When Root Canals Fail...
November 12, 2009 1:39 PM   Subscribe

I had a root canal two months ago and now have pain in that tooth. I am supposed to have the crown put on tomorrow. Should I wait to have the crown procedure started?

I am supposed to have the first part of my crown procedure done tomorrow (they will file the tooth and put on a temporary crown). I went to the dentist - a different dentist than the one I had that ordered the root canal; I had a root canal and then moved to a new city - two days ago with tooth pain and she didn't seem to think that the pain was coming from the tooth that I had the root canal on but from a different tooth entirely. She did something to my teeth that involved grinding them down (the teeth on my lower jaw, the root canal was on an upper tooth) to correct my bite and that seemed to relieve the pain temporarily but now it's back. It is a dull ache, not a throbbing, searing, or sharp pain. It's just kind of annoying at this point. Sometimes it tastes a bit weird and maybe metallic, but I do not have any metallic fillings, so I'm not sure if that is psychosomatic or what.
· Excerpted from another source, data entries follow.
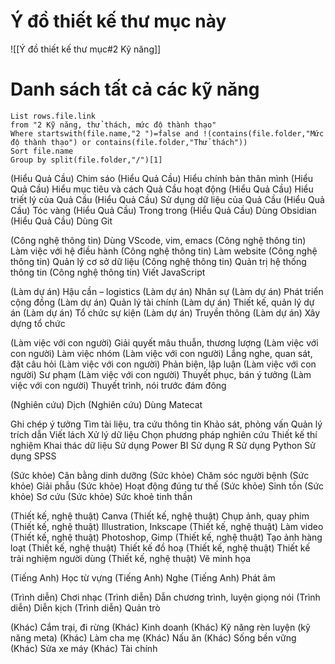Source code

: # Ý đồ thiết kế thư mục này
![[Ý đồ thiết kế thư mục#2 Kỹ năng]]
# Danh sách tất cả các kỹ năng
```dataview 
List rows.file.link
from "2 Kỹ năng, thử thách, mức độ thành thạo" 
Where startswith(file.name,"2 ")=false and !(contains(file.folder,"Mức độ thành thạo") or contains(file.folder,"Thử thách"))
Sort file.name
Group by split(file.folder,"/")[1] 
```


(Hiểu Quả Cầu) Chim sáo
(Hiểu Quả Cầu) Hiểu chính bản thân mình
(Hiểu Quả Cầu) Hiểu mục tiêu và cách Quả Cầu hoạt động
(Hiểu Quả Cầu) Hiểu triết lý của Quả Cầu
(Hiểu Quả Cầu) Sử dụng dữ liệu của Quả Cầu
(Hiểu Quả Cầu) Tóc vàng
(Hiểu Quả Cầu) Trong trong
(Hiểu Quả Cầu) Dùng Obsidian
(Hiểu Quả Cầu) Dùng Git

(Công nghệ thông tin) Dùng VScode, vim, emacs
(Công nghệ thông tin) Làm việc với hệ điều hành
(Công nghệ thông tin) Làm website
(Công nghệ thông tin) Quản lý cơ sở dữ liệu
(Công nghệ thông tin) Quản trị hệ thống thông tin
(Công nghệ thông tin) Viết JavaScript

(Làm dự án) Hậu cần – logistics
(Làm dự án) Nhân sự
(Làm dự án) Phát triển cộng đồng
(Làm dự án) Quản lý tài chính
(Làm dự án) Thiết kế, quản lý dự án
(Làm dự án) Tổ chức sự kiện
(Làm dự án) Truyền thông
(Làm dự án) Xây dựng tổ chức

(Làm việc với con người) Giải quyết mâu thuẫn, thương lượng
(Làm việc với con người) Làm việc nhóm
(Làm việc với con người) Lắng nghe, quan sát, đặt câu hỏi
(Làm việc với con người) Phản biện, lập luận
(Làm việc với con người) Sư phạm
(Làm việc với con người) Thuyết phục, bán ý tưởng
(Làm việc với con người) Thuyết trình, nói trước đám đông

(Nghiên cứu) Dịch
(Nghiên cứu) Dùng Matecat

Ghi chép ý tưởng
Tìm tài liệu, tra cứu thông tin
Khảo sát, phỏng vấn
Quản lý trích dẫn
Viết lách
Xử lý dữ liệu
Chọn phương pháp nghiên cứu
Thiết kế thí nghiệm
Khai thác dữ liệu
Sử dụng Power BI
Sử dụng R
Sử dụng Python
Sử dụng SPSS

(Sức khỏe) Cân bằng dinh dưỡng
(Sức khỏe) Chăm sóc người bệnh
(Sức khỏe) Giải phẫu
(Sức khỏe) Hoạt động đúng tư thế
(Sức khỏe) Sinh tồn
(Sức khỏe) Sơ cứu
(Sức khỏe) Sức khoẻ tinh thần

(Thiết kế, nghệ thuật) Canva
(Thiết kế, nghệ thuật) Chụp ảnh, quay phim
(Thiết kế, nghệ thuật) Illustration, Inkscape
(Thiết kế, nghệ thuật) Làm video
(Thiết kế, nghệ thuật) Photoshop, Gimp
(Thiết kế, nghệ thuật) Tạo ảnh hàng loạt
(Thiết kế, nghệ thuật) Thiết kế đồ hoạ
(Thiết kế, nghệ thuật) Thiết kế trải nghiệm người dùng
(Thiết kế, nghệ thuật) Vẽ minh họa

(Tiếng Anh) Học từ vựng
(Tiếng Anh) Nghe
(Tiếng Anh) Phát âm

(Trình diễn) Chơi nhạc
(Trình diễn) Dẫn chương trình, luyện giọng nói
(Trình diễn) Diễn kịch
(Trình diễn) Quản trò

(Khác) Cắm trại, đi rừng
(Khác) Kinh doanh
(Khác) Kỹ năng rèn luyện (kỹ năng meta)
(Khác) Làm cha mẹ
(Khác) Nấu ăn
(Khác) Sống bền vững
(Khác) Sửa xe máy
(Khác) Tài chính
After waiting a few days, I am now certain that it is the tooth that I had the root canal procedure done on that hurts. I am worried that the root canal is failing and that putting a crown on is a bad idea. I currently have a temporary filling. I will discuss this with my dentist tomorrow when I go in for the crown, but I wanted an opinion from someone who was not my dentist as well. I also wanted to have some information before I go in because it's a high-pressure situation with money involved and I am worried about making a choice under stress in the heat of the moment, so to speak.

I do not currently have dental insurance. It cost over $100 to see this dentist in the first place for the pain, and I don't think I can afford to go to another dentist for a second opinion and pay for the crown (over $1000), especially if I also end up needing a second root canal on this tooth. I found this dentist through several recommendations from friends and I don't know how I would even go about finding another one for a second opinion. If people agree that a second opinion is what I need, I will do my best to get one.

Also, if the root canal fails, what do they do? Do they just pull the tooth, or try to perform another root canal on it?
posted by k8lin to Health & Fitness (17 answers total) 2 users marked this as a favorite
Funny, I just had a temporary crown put on top of a root canal not an hour ago. I would give a call to your dentist and let them know what's going on, to start with. That aside, I would be cautious of telling them to put the crown on right now, since it's possible the root canal didn't clear out all of the dead/decaying tissue. However, two months strikes me as a VERY long time to go in between root canal and crown. My endodontist said 2-3 weeks was ideal; longer than that and you're putting a lot of stress on that temporary filling, and leaving yourself open to decay/chipping/etc.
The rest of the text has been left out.